All of our data science and knowledge is being written in py. I want to be reading directly from the py stack. Please view this a data problem, not an app problem.

KatunaNorbert commented 7 months ago

Hey @trentmc, I was double checking on 'The spectrum, from simplest first' described above. Looks like you are assigned to the first step can I start working on the second step? There is already a fist cut of first step available that I could use to move things forward.

trentmc commented 7 months ago

Hey @trentmc, I was double checking on 'The spectrum, from simplest first' described above. Looks like you are assigned to the first step can I start working on the second step? There is already a fist cut of first step available that I could use to move things forward.

TBH I'd prefer to handle this myself, and the follow-up steps. I've finally got "Ship Predictoor DF" off my plate, and I intend to go through all these steps ASAP, and quickly. (Written as an EPIC in pdr-backend#278.)

FYI the "FE: backlog" column in DF/VE board has many items that could be covered.

KatunaNorbert commented 7 months ago

Ok, sure, sounds good. I was kind of expecting that you are going to go trough this that's why I wanted to check. Looks like Predictoor stats are a high priority now, since Predictoors are now able to make money showing this to community should help with incentivising people to onboard.

KatunaNorbert commented 7 months ago

For example a Predictoor leaderboard on the UI displaying the top x predictoors with their returns and accuracy I checked your prototype and is mainly focused on 'how much I make'. We might also want to have a section about: 'how much others make' so users ca see that they can make money before they start onboarding. Oh, NVM, I see there is a page for Predictoors, where you can see information about other Predictoors.

idiom-bytes commented 7 months ago

Hey Norbert, we get all of this out-of-the-box if we have the data and streamlit setup in a certain way. Let's continue to write down questions + design dashboards, and then figure out the data pipeline + tables we need to serve all of this.

image

example w/ a bronze->silver->gold pipeline: pdr_backend/data/gold/user_summary.parquet

On the streamlit side we can add a couple of dropdown and a text-field to serve the result:

trentmc commented 7 months ago

Architecture: from this Slack msg

Below is a design for analytics architecture, and its relation to pdr-backend. From a discussion among Berkay, Roberto, myself.
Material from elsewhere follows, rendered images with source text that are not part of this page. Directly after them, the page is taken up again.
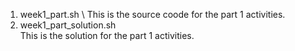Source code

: 1. week1_part.sh \ 
 This is the source coode for the part 1 activities.
2. week1_part_solution.sh \
 This is the solution for the part 1 activities.
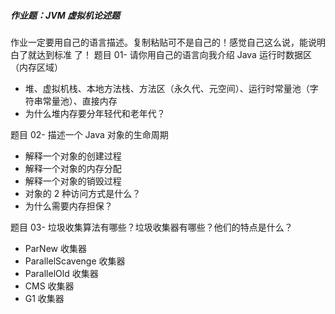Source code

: ##### 作业题：JVM 虚拟机论述题

作业一定要用自己的语言描述。复制粘贴可不是自己的！感觉自己这么说，能说明白了就达到标准
了！
题目 01- 请你用自己的语言向我介绍 Java 运行时数据区（内存区域）

- 堆、虚拟机栈、本地方法栈、方法区（永久代、元空间）、运行时常量池（字符串常量池）、直接内存
- 为什么堆内存要分年轻代和老年代？



题目 02- 描述一个 Java 对象的生命周期

- 解释一个对象的创建过程
- 解释一个对象的内存分配
- 解释一个对象的销毁过程
- 对象的 2 种访问方式是什么？
- 为什么需要内存担保？



题目 03- 垃圾收集算法有哪些？垃圾收集器有哪些？他们的特点是什么？

- ParNew 收集器
- ParallelScavenge 收集器
- ParallelOld 收集器
- CMS 收集器
- G1 收集器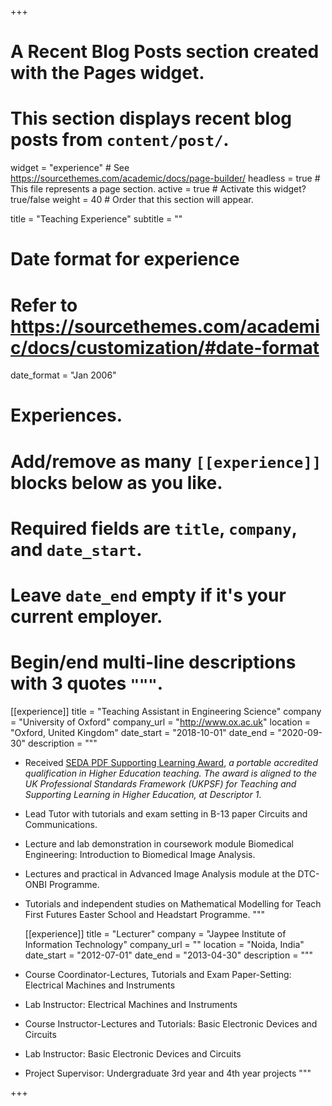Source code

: +++
# A Recent Blog Posts section created with the Pages widget.
# This section displays recent blog posts from `content/post/`.

widget = "experience"  # See https://sourcethemes.com/academic/docs/page-builder/
headless = true  # This file represents a page section.
active = true  # Activate this widget? true/false
weight = 40  # Order that this section will appear.

title = "Teaching Experience"
subtitle = ""

# Date format for experience
#   Refer to https://sourcethemes.com/academic/docs/customization/#date-format
date_format = "Jan 2006"

# Experiences.
#   Add/remove as many `[[experience]]` blocks below as you like.
#   Required fields are `title`, `company`, and `date_start`.
#   Leave `date_end` empty if it's your current employer.
#   Begin/end multi-line descriptions with 3 quotes `"""`.
    
  [[experience]]
  title = "Teaching Assistant in Engineering Science"
  company = "University of Oxford"
  company_url = "http://www.ox.ac.uk"
  location = "Oxford, United Kingdom"
  date_start = "2018-10-01"
  date_end = "2020-09-30"
  description = """
* Received [SEDA PDF Supporting Learning Award](https://www.seda.ac.uk/supporting-learning), *a portable accredited qualification in Higher Education teaching. The award is aligned to the UK Professional Standards Framework (UKPSF) for Teaching and Supporting Learning in Higher Education, at Descriptor 1*.
* Lead Tutor with tutorials and exam setting in B-13 paper Circuits and Communications.
* Lecture and lab demonstration in coursework module Biomedical Engineering: Introduction to Biomedical Image Analysis.
* Lectures and practical in Advanced Image Analysis module at the DTC-ONBI Programme.
* Tutorials and independent studies on Mathematical Modelling for Teach First Futures Easter School and Headstart Programme.
  """
  
  [[experience]]
  title = "Lecturer"
  company = "Jaypee Institute of Information Technology"
  company_url = ""
  location = "Noida, India"
  date_start = "2012-07-01"
  date_end = "2013-04-30"
  description = """
* Course Coordinator-Lectures, Tutorials and Exam Paper-Setting: Electrical Machines and Instruments
* Lab Instructor: Electrical Machines and Instruments
* Course Instructor-Lectures and Tutorials: Basic Electronic Devices and Circuits
* Lab Instructor: Basic Electronic Devices and Circuits
* Project Supervisor: Undergraduate 3rd year and 4th year projects
  """
  
+++
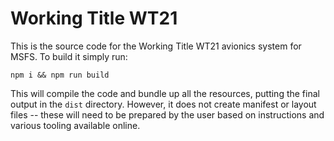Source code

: # Working Title WT21

This is the source code for the Working Title WT21 avionics system for MSFS.  To build it simply run:

    npm i && npm run build

This will compile the code and bundle up all the resources, putting the final output in the `dist` directory.  However, it does not create manifest or layout files -- these will need to be prepared by the user based on instructions and various tooling available online.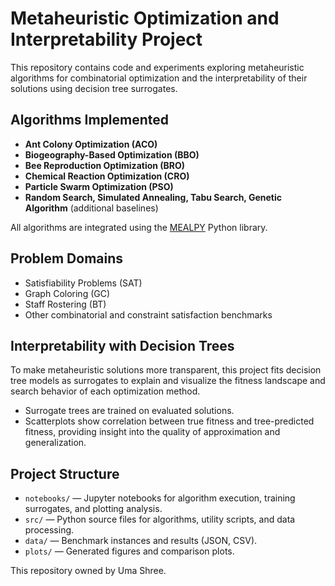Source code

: # Metaheuristic Optimization and Interpretability Project


This repository contains code and experiments exploring metaheuristic algorithms for combinatorial optimization and the interpretability of their solutions using decision tree surrogates.

## Algorithms Implemented

- **Ant Colony Optimization (ACO)**
- **Biogeography-Based Optimization (BBO)**
- **Bee Reproduction Optimization (BRO)**
- **Chemical Reaction Optimization (CRO)**
- **Particle Swarm Optimization (PSO)**
- **Random Search, Simulated Annealing, Tabu Search, Genetic Algorithm** (additional baselines)

All algorithms are integrated using the [MEALPY](https://github.com/thieu1995/mealpy) Python library.

## Problem Domains

- Satisfiability Problems (SAT)
- Graph Coloring (GC)
- Staff Rostering (BT)
- Other combinatorial and constraint satisfaction benchmarks

## Interpretability with Decision Trees

To make metaheuristic solutions more transparent, this project fits decision tree models as surrogates to explain and visualize the fitness landscape and search behavior of each optimization method.

- Surrogate trees are trained on evaluated solutions.
- Scatterplots show correlation between true fitness and tree-predicted fitness, providing insight into the quality of approximation and generalization.

## Project Structure

- `notebooks/` — Jupyter notebooks for algorithm execution, training surrogates, and plotting analysis.
- `src/` — Python source files for algorithms, utility scripts, and data processing.
- `data/` — Benchmark instances and results (JSON, CSV).
- `plots/` — Generated figures and comparison plots.

This repository owned by Uma Shree.

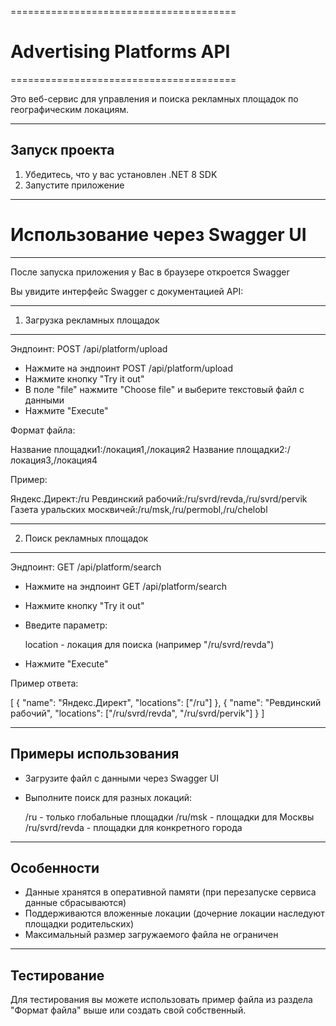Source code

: =======================================
# Advertising Platforms API
=======================================

Это веб-сервис для управления и поиска рекламных площадок по географическим локациям.

---------------------------------------
Запуск проекта
---------------------------------------

1. Убедитесь, что у вас установлен .NET 8 SDK
2. Запустите приложение


---------------------------------------
# Использование через Swagger UI
---------------------------------------

После запуска приложения у Вас в браузере откроется Swagger

Вы увидите интерфейс Swagger с документацией API:

---------------------------------------
1. Загрузка рекламных площадок
---------------------------------------

Эндпоинт: POST /api/platform/upload

- Нажмите на эндпоинт POST /api/platform/upload
- Нажмите кнопку "Try it out"
- В поле "file" нажмите "Choose file" и выберите текстовый файл с данными
- Нажмите "Execute"

Формат файла:

  Название площадки1:/локация1,/локация2
  Название площадки2:/локация3,/локация4

Пример:

  Яндекс.Директ:/ru
  Ревдинский рабочий:/ru/svrd/revda,/ru/svrd/pervik
  Газета уральских москвичей:/ru/msk,/ru/permobl,/ru/chelobl

---------------------------------------
2. Поиск рекламных площадок
---------------------------------------

Эндпоинт: GET /api/platform/search

- Нажмите на эндпоинт GET /api/platform/search
- Нажмите кнопку "Try it out"
- Введите параметр:

  location - локация для поиска (например "/ru/svrd/revda")

- Нажмите "Execute"

Пример ответа:

[
  {
    "name": "Яндекс.Директ",
    "locations": ["/ru"]
  },
  {
    "name": "Ревдинский рабочий",
    "locations": ["/ru/svrd/revda", "/ru/svrd/pervik"]
  }
]

---------------------------------------
Примеры использования
---------------------------------------

- Загрузите файл с данными через Swagger UI
- Выполните поиск для разных локаций:

  /ru                 - только глобальные площадки
  /ru/msk             - площадки для Москвы
  /ru/svrd/revda      - площадки для конкретного города

---------------------------------------
Особенности
---------------------------------------

- Данные хранятся в оперативной памяти (при перезапуске сервиса данные сбрасываются)
- Поддерживаются вложенные локации (дочерние локации наследуют площадки родительских)
- Максимальный размер загружаемого файла не ограничен

---------------------------------------
Тестирование
---------------------------------------

Для тестирования вы можете использовать пример файла из раздела "Формат файла" выше
или создать свой собственный.

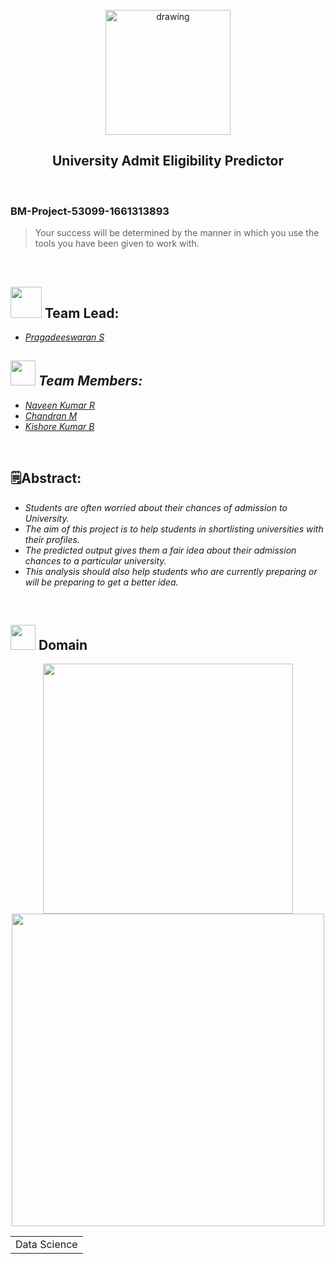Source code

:<br>
<div align="center">
<img src="https://upload.wikimedia.org/wikipedia/commons/5/51/IBM_logo.svg"  align="center" alt="drawing" width="200" />
  <h2 align="center"> University Admit Eligibility Predictor <br></h2>

  </div>
 <br> 
 <h3>BM-Project-53099-1661313893</h3>  
    
    
> Your success will be determined by the manner in which you use the tools you have been given to work with.  
<br>
  

<h2><img src="https://cdn.iconscout.com/icon/free/png-128/programmer-6371508-5338499.png" width="50px">  Team Lead: </h2> 
<ul><i>
  <li><a href="https://github.com/Pragadeesvp">Pragadeeswaran S </a></li></ul>
<h2><img src="https://cdn.iconscout.com/icon/premium/png-256-thumb/programmers-5127211-4287455.png" width="40px">  Team Members: </h2>
 <ul><li><a href="https://github.com/naveen2708R">Naveen Kumar R</a></li>
  <li> <a href="https://github.com/chandran1010">Chandran M</a></li>
  <li><a href="https://github.com/KISHORE0508"> Kishore Kumar B</a> </li>
  </i>
  </ul>
<br>
<h2>🗒️Abstract:</h2><i>
<ul>
<li>Students are often worried about their chances of admission to University. </li>
<li>The aim of this project is to help students in shortlisting universities with their profiles. </li>
<li>The predicted output gives them a fair idea about their admission chances to a particular university. </li>
<li>This analysis should also help students who are currently preparing or will be preparing to get a better idea. </li>
  </i>
  </ul>
<br>
  
  <h2><img src="https://raw.githubusercontent.com/Tarikul-Islam-Anik/Animated-Fluent-Emojis/master/Emojis/Travel%20and%20places/Rocket.png" width="40px"> Domain</h2>

<p float="middle" align="center">
    <img src="https://intellipaat.com/blog/wp-content/uploads/2015/07/Big-Data.gif" width=400>
    <img src="https://i.pinimg.com/originals/6e/36/41/6e3641df4d4ff70e70554064ff9739a3.gif" width=500>
</p>
<div align="center">
<table> 
  <tr>
    <td>Data Science</td>
  </tr>
 </table>

  </div>
 <br>

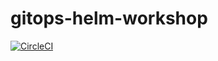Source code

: # gitops-helm-workshop

[![CircleCI](https://circleci.com/gh/vietnam-devs/acw-containerization.svg?style=svg)](https://circleci.com/gh/vietnam-devs/acw-containerization)

 
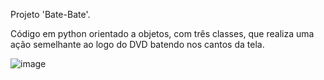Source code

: Projeto 'Bate-Bate'.

Código em python orientado a objetos, com três classes, que realiza uma ação semelhante ao logo do DVD batendo nos cantos da tela. 

![image](https://github.com/MatheusChiapetti/CG/assets/110207330/5647675b-2946-48da-a2a5-8f1f2081c57d)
Have three separate repos:

  1. pdr-lake. Grabs on-chain data and CEX data, and stores as a "data lake" of parquet files. Continuously runs to update in real-time. To build the first cut of this, we'd move some of pdr_backend/data_eng/data_factory.py code here; as well some/all of pdr_backend/subgraph*.py. Probably also use "cryo" tool.
  2. pdr-analytics. Grabs data from the data lake by directly querying the parquet files (no REST API), and generates and renders interactive plots in the browser via matplotlib & streamlit.
  3. pdr-backend. Grabs data from the data lake, and supports the flows for simulation, pdr bot, pdr trader.

Usage:

Not near term: Only once the above is stabilized and the analytics fleshed out nicely (2+ mos from now), we can...

Near-term order-of-dev-work:

  1. Finish YAML & CLI in pdr-backend [Trent, w Berkay]
  2. In pdr-backend, refactor csvs -> parquet, and pandas -> polars. [Roberto]
  3. First-cut pdr-lake repo. Move code as appropriate from pdr-backend. Get it all running, including where pdr-backend consumes data from the lake. Just csvs & pandas. Outcome: following pdr-backend READMEs now involves using pdr-lake repo too. [Trent, likely others]
  4. First-cut pdr-analytics repo. First outcome: simple first-cut plots being rendered in the browser. [Roberto, Norbert, Mustafa]
  5. Then, we can iterate iterate on pdr-backend, pdr-lake, and pdr-analytics in parallel. (And any breaking changes to pdr-lake need to get propagated into pdr-backend and pdr-analytics) [all]

One more thing: keep Mustafa's new service for the accuracy estimation in pdr-backend for now. (Avoid rocking the boat here for now. Revisit when we make pdr-analytics live on predictoor.ai)